La conseillère municipale du district deux, Claire Mailhot, chapeaute notamment les dossiers en environnement et en développement durable.
La conseillère municipale du district deux, Claire Mailhot, chapeaute notamment les dossiers en environnement et en développement durable.

Bromont renouvelle son plan de développement durable

Bromont vient d’adopter la nouvelle mouture de son plan de développement durable pour les cinq prochaines années. L’agriculture, l’environnement et la culture figurent notamment parmi les priorités des élus.

En octobre dernier, la municipalité avait invité les citoyens à se prononcer à propos des actions à mettre en place pour bonifier le plan de développement durable, en vigueur depuis 2012. Des centaines de personnes ont répondu à l’appel en donnant leurs idées via un sondage en ligne lancé par la Ville.

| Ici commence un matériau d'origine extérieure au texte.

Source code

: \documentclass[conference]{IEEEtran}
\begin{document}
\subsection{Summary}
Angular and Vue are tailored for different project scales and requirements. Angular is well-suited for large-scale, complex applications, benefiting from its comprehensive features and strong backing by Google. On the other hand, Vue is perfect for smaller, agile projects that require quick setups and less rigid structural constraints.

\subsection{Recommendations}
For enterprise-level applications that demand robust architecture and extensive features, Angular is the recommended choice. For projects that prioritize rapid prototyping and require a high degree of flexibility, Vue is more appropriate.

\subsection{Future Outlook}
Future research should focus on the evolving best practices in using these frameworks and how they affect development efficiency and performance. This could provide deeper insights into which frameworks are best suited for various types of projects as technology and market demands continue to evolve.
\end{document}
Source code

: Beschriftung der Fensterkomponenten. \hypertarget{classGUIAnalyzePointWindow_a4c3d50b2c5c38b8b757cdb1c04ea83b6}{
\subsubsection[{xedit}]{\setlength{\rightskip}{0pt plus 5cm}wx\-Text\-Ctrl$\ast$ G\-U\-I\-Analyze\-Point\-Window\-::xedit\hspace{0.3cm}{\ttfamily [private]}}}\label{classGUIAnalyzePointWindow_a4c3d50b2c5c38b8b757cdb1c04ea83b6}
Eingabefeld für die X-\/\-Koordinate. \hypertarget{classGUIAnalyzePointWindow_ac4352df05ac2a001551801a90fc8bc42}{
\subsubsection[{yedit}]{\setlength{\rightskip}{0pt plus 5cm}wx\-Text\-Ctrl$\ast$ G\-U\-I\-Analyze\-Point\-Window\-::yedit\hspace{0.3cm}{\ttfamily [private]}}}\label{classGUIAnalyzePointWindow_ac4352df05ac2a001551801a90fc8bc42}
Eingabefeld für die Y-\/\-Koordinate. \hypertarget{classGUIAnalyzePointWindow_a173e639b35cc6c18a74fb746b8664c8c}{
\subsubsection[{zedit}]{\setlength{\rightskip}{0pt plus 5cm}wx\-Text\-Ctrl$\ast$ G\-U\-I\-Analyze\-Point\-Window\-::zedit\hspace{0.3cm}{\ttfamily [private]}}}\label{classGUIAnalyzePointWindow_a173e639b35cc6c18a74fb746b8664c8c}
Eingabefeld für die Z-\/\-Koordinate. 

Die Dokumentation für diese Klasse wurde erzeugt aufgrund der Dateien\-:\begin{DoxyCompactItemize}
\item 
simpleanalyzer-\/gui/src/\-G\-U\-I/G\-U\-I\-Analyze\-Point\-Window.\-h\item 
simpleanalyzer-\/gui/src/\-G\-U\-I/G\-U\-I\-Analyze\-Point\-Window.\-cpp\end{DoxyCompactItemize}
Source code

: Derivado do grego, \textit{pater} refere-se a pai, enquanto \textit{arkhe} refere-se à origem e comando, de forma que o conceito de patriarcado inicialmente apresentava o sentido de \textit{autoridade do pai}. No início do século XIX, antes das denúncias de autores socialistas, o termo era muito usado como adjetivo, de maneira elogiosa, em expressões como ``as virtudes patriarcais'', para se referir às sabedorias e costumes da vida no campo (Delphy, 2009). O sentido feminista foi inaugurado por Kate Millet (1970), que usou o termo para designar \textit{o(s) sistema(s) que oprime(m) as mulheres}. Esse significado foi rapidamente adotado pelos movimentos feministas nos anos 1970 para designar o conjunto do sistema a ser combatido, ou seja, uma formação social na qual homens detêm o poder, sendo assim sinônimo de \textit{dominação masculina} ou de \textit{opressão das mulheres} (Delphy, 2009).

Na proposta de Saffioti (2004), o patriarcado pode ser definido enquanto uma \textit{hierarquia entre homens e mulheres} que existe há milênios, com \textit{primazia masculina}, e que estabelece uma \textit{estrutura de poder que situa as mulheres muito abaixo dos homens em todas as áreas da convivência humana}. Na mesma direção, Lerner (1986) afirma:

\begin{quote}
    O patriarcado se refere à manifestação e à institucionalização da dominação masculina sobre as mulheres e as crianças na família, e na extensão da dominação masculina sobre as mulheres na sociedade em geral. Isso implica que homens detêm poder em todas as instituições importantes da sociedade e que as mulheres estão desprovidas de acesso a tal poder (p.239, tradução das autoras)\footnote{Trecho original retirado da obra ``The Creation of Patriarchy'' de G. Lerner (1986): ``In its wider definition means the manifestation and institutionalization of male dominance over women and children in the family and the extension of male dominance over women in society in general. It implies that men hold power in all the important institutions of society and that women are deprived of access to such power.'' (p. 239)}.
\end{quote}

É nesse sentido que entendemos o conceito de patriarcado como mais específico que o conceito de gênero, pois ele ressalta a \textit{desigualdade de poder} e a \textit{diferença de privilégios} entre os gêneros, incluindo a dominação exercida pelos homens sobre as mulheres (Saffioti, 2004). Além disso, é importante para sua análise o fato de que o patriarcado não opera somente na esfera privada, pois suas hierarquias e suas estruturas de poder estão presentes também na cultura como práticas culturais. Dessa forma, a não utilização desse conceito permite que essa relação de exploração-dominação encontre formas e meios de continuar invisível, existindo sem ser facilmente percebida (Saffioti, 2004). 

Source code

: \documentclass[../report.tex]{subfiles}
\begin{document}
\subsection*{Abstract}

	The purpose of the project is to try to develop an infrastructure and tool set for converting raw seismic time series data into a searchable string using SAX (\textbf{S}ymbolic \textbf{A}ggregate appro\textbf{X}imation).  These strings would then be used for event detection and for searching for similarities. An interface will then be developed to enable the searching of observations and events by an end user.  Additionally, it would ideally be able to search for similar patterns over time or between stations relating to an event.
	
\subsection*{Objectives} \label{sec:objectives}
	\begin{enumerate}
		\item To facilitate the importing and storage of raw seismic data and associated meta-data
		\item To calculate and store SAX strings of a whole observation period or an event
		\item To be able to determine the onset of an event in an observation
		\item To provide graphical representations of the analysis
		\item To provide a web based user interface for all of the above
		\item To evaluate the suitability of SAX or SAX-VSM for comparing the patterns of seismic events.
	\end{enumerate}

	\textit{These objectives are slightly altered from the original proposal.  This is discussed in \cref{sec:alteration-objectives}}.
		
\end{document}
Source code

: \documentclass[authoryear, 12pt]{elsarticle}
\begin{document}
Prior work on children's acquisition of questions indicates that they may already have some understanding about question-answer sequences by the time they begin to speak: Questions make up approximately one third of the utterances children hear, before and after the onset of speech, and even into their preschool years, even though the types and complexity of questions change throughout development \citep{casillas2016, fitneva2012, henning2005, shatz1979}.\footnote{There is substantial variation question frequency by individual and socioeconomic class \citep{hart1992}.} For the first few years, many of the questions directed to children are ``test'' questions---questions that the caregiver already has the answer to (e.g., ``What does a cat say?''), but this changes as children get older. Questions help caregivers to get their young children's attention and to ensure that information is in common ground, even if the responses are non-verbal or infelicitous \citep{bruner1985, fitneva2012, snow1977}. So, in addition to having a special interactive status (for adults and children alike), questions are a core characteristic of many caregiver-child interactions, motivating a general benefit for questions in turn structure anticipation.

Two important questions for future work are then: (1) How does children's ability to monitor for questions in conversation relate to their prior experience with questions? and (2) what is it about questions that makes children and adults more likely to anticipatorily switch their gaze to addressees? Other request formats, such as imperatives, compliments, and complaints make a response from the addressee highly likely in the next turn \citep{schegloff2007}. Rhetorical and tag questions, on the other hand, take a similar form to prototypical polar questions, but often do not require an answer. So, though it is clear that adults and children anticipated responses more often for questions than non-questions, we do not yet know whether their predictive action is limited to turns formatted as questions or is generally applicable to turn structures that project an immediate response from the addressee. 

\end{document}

«On est très satisfaits de la réponse des gens. On sent que la population est interpellée par ces enjeux. C’est très stimulant», a indiqué en entrevue la conseillère du district deux, Claire Mailhot, qui s’occupe notamment des dossiers traitant de développement durable et d’environnement.

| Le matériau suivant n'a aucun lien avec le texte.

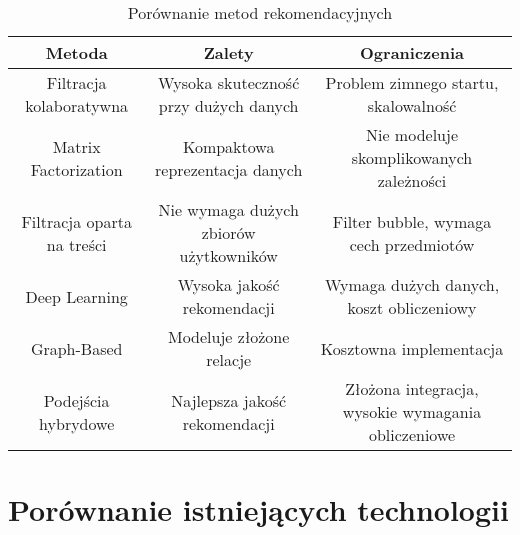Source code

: \documentclass[a4paper]{LTJournalArticle}
\begin{document}
\begin{table}[h]
	\centering
	\begin{tabular}{|c|c|c|}
		\hline
		\textbf{Metoda} & \textbf{Zalety} & \textbf{Ograniczenia} \\
		\hline
		Filtracja kolaboratywna & Wysoka skuteczność przy dużych danych & Problem zimnego startu, skalowalność \\
		\hline
		Matrix Factorization & Kompaktowa reprezentacja danych & Nie modeluje skomplikowanych zależności \\
		\hline
		Filtracja oparta na treści & Nie wymaga dużych zbiorów użytkowników & Filter bubble, wymaga cech przedmiotów \\
		\hline
		Deep Learning & Wysoka jakość rekomendacji & Wymaga dużych danych, koszt obliczeniowy \\
		\hline
		Graph-Based & Modeluje złożone relacje & Kosztowna implementacja \\
		\hline
		Podejścia hybrydowe & Najlepsza jakość rekomendacji & Złożona integracja, wysokie wymagania obliczeniowe \\
		\hline
	\end{tabular}
	\caption{Porównanie metod rekomendacyjnych}
	\label{tab:comparison}
\end{table}

\section{Porównanie istniejących technologii}
\end{document}

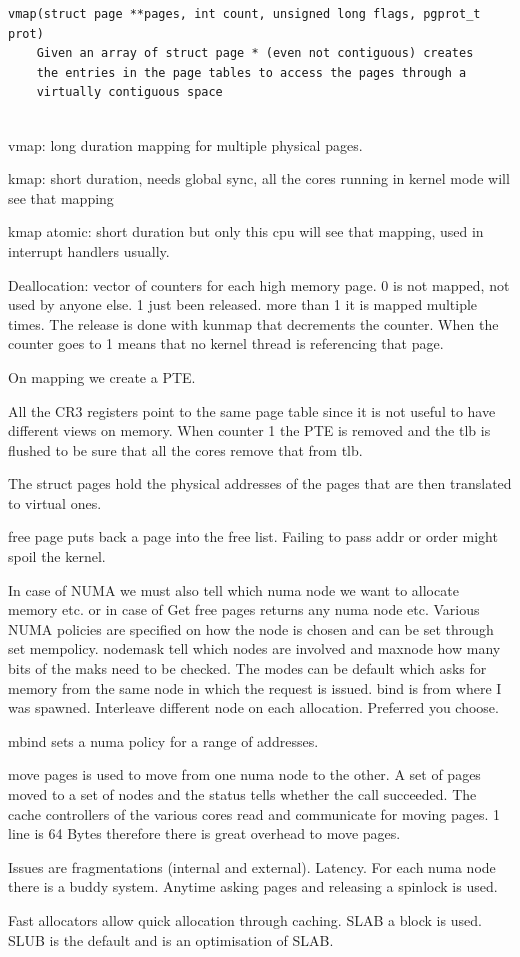 \documentclass[twoside]{article}
\begin{document}
\begin{verbatim}
vmap(struct page **pages, int count, unsigned long flags, pgprot_t prot)
    Given an array of struct page * (even not contiguous) creates
    the entries in the page tables to access the pages through a
    virtually contiguous space


\end{verbatim}

vmap: long duration mapping for multiple physical pages.

kmap: short duration, needs global sync, all the cores running in kernel mode will see that mapping

kmap atomic: short duration but only this cpu will see that mapping, used in interrupt handlers usually. 

Deallocation: vector of counters for each high memory page. 0 is not mapped, not used by anyone else. 1 just been released. more than 1 it is mapped multiple times. The release is done with kunmap that decrements the counter. When the counter goes to 1 means that no kernel thread is referencing that page.

On mapping we create a PTE.

All the CR3 registers point to the same page table since it is not useful to have different views on memory. When counter 1 the PTE is removed and the tlb is flushed to be sure that all the cores remove that from tlb. 

The struct pages hold the physical addresses of the pages that are then translated to virtual ones.

free page puts back a page into the free list. Failing to pass addr or order might spoil the kernel.


In case of NUMA we must also tell which numa node we want to allocate memory etc. or in case of Get free pages returns any numa node etc. Various NUMA policies are specified on how the node is chosen and can be set through set mempolicy. nodemask tell which nodes are involved and maxnode how many bits of the maks need to be checked. The modes can be default which asks for memory from the same node in which the request is issued. bind is from where I was spawned. Interleave different node on each allocation. Preferred you choose.

mbind sets a numa policy for a range of addresses.

move pages is used to move from one numa node to the other. A set of pages moved to a set of nodes and the status tells whether the call succeeded. The cache controllers of the various cores read and communicate for moving pages. 1 line is 64 Bytes therefore there is great overhead to move pages.

Issues are fragmentations (internal and external). Latency. For each numa node there is a buddy system. Anytime asking pages and releasing a spinlock is used.

Fast allocators allow quick allocation through caching. SLAB a block is used. SLUB is the default and is an optimisation of SLAB.

\newpage


\end{document}
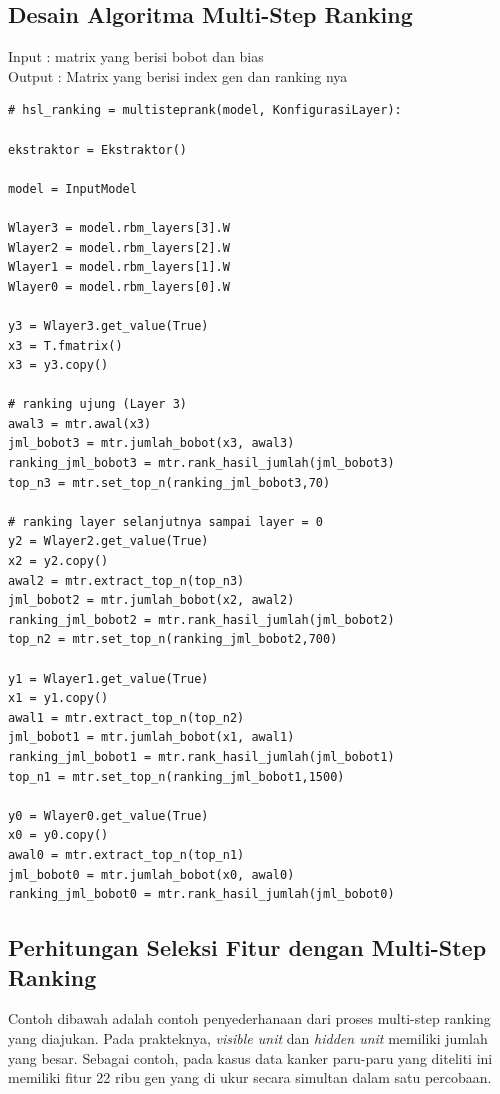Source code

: \subsection{ Desain Algoritma Multi-Step Ranking }


Input : matrix yang berisi bobot dan bias \\
Output : Matrix yang berisi index gen dan ranking nya \\
\lstset{language=python}          %

\begin{lstlisting}
# hsl_ranking = multisteprank(model, KonfigurasiLayer):

ekstraktor = Ekstraktor()

model = InputModel

Wlayer3 = model.rbm_layers[3].W
Wlayer2 = model.rbm_layers[2].W
Wlayer1 = model.rbm_layers[1].W
Wlayer0 = model.rbm_layers[0].W

y3 = Wlayer3.get_value(True)
x3 = T.fmatrix()
x3 = y3.copy()

# ranking ujung (Layer 3)
awal3 = mtr.awal(x3)
jml_bobot3 = mtr.jumlah_bobot(x3, awal3)
ranking_jml_bobot3 = mtr.rank_hasil_jumlah(jml_bobot3)
top_n3 = mtr.set_top_n(ranking_jml_bobot3,70)

# ranking layer selanjutnya sampai layer = 0
y2 = Wlayer2.get_value(True)
x2 = y2.copy()
awal2 = mtr.extract_top_n(top_n3)
jml_bobot2 = mtr.jumlah_bobot(x2, awal2)
ranking_jml_bobot2 = mtr.rank_hasil_jumlah(jml_bobot2)
top_n2 = mtr.set_top_n(ranking_jml_bobot2,700)

y1 = Wlayer1.get_value(True)
x1 = y1.copy()
awal1 = mtr.extract_top_n(top_n2)
jml_bobot1 = mtr.jumlah_bobot(x1, awal1)
ranking_jml_bobot1 = mtr.rank_hasil_jumlah(jml_bobot1)
top_n1 = mtr.set_top_n(ranking_jml_bobot1,1500)

y0 = Wlayer0.get_value(True)
x0 = y0.copy()
awal0 = mtr.extract_top_n(top_n1)
jml_bobot0 = mtr.jumlah_bobot(x0, awal0)
ranking_jml_bobot0 = mtr.rank_hasil_jumlah(jml_bobot0)

\end{lstlisting}



\subsection{Perhitungan Seleksi Fitur dengan Multi-Step Ranking }

Contoh dibawah adalah contoh penyederhanaan dari proses multi-step ranking yang diajukan. Pada prakteknya, \textit{visible unit} dan \textit{hidden unit} memiliki jumlah yang besar. Sebagai contoh, pada kasus data kanker paru-paru yang diteliti ini memiliki fitur 22 ribu gen yang di ukur secara simultan dalam satu percobaan.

Ainsi, les cinq grandes orientations du plan demeurent: développer le territoire de manière durable ; gérer l’eau de manière intégrée et responsable ; créer une communauté enrichissante pour la population et accueillante pour les visiteurs ; utiliser plus efficacement les ressources et diminuer les émissions de GES et bâtir ensemble une économie dynamique et responsable. Six actions découlent de chacun de ces grands axes.

En agriculture, les élus veulent mettre davantage en lumière l’achat local. «Ça tombe très bien dans le contexte actuel. Mais il faut que ça se poursuive même après la crise. On veut que ça devienne un réflexe et que les gens aient le moins de barrières possible pour y adhérer», a mentionné la conseillère du quartier Lac Bromont.

Environnement

La protection de l’environnement est aussi un enjeu de taille. Outre les initiatives pour sauvegarder le lac Bromont, entre autres via le projet Phoslock et la réduction d’apport en phosphore au plan d’eau, la Ville veut également protéger le lac Gale.

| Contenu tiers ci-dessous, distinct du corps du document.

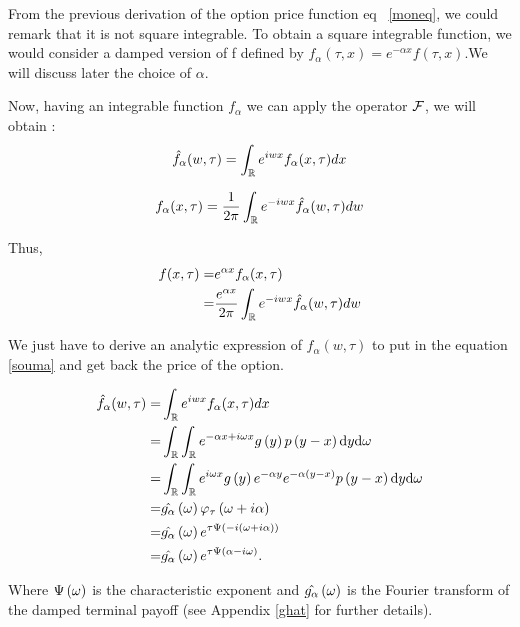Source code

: \documentclass[12pt]{report}
\begin{document}
From the previous derivation of the option price function eq ~\eqref{moneq}, we could remark that it is not square integrable. To obtain a square integrable function, we would consider a damped version of f defined by $f_{\alpha}(\tau,x) = e^{-\alpha x}f(\tau, x)$.We will discuss later  the choice of $\alpha$.

Now, having an integrable function $f_\alpha$ we can apply the operator $\cal{F}$, we will obtain :
\begin{gather}
\hat{f}_{\alpha}(w,\tau)=\int_{\mathbb{R}} e^{iwx} f_{\alpha}(x,\tau) dx 
\end{gather}


\begin{equation}
f_{\alpha}(x,\tau)=\frac{1}{2\pi}\int_{\mathbb{R}} e^{-iwx}\hat{f}_{\alpha}(w,\tau) dw
\end{equation}

Thus,\\
\begin{align}
f(x,\tau)= & e^{\alpha x} f_{\alpha}(x,\tau)\\
= & \frac{e^{\alpha x}}{2\pi}\int_{\mathbb{R}} e^{-iwx}\hat{f}_{\alpha}(w,\tau) dw
\label{souma}
\end{align}

We just have to derive an analytic expression of $f_\alpha(w,\tau)$ to put in the equation \eqref{souma} and get back the price of the option.

\begin{align}
\hat{f}_{\alpha}(w,\tau)= &\int_{\mathbb{R}} e^{iwx} f_{\alpha}(x,\tau) dx \nonumber
\\
= &  \int_{\mathbb{R}} \int_{\mathbb{R}} e^{- \alpha x + i \omega x} g \left( {y} \right)  p \left( {y-x} \right) \textrm{d} y \textrm{d} \omega \nonumber
\\
= & \int_{\mathbb{R}} \int_{\mathbb{R}} e^{ i \omega x} g \left( {y} \right) e^{-\alpha y} e^{-\alpha \left( {y
-x} \right)}  p \left( {y-x} \right) \textrm{d} y \textrm{d} \omega \nonumber
\\
= &\hat {g_{\alpha}} \left( {\omega} \right) \varphi_{\tau} \left( {{\omega + i \alpha}} \right) \nonumber
\\
= & \hat {g_{\alpha}} \left( {\omega} \right) e^{\tau \Psi \left( {{-i \left( {\omega+i \alpha} \right)}} \right) } \nonumber
\\
= & \hat {g_{\alpha}} \left( {\omega} \right) e^{\tau \Psi \left( {{\alpha - i \omega}} \right) }.
\label{ghat}
\end{align}

Where $\Psi \left( {{\omega}} \right) $ is the characteristic exponent and $ \hat {g_{\alpha}} \left( {\omega} \right)$ is the Fourier transform of the damped terminal payoff (see Appendix \eqref{ghat} for further details). \\
\end{document}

Autre point à souligner, la municipalité de Bromont vient de faire un pas important pour atteindre son objectif d’avoir 20 % de son territoire protégé en zone de conservation. En effet, la Société de conservation du mont Brome vient de se faire donner un terrain de 30 acres, situé près du chemin Knowlton et du mont Spruce.

«Avec l’ajout du parc des sommets, on a fait un bond significatif pour atteindre notre but en terme de territoire en conservation. On a aussi eu plusieurs dons de terrains. On chemine beaucoup», a fait valoir Claire Mailhot.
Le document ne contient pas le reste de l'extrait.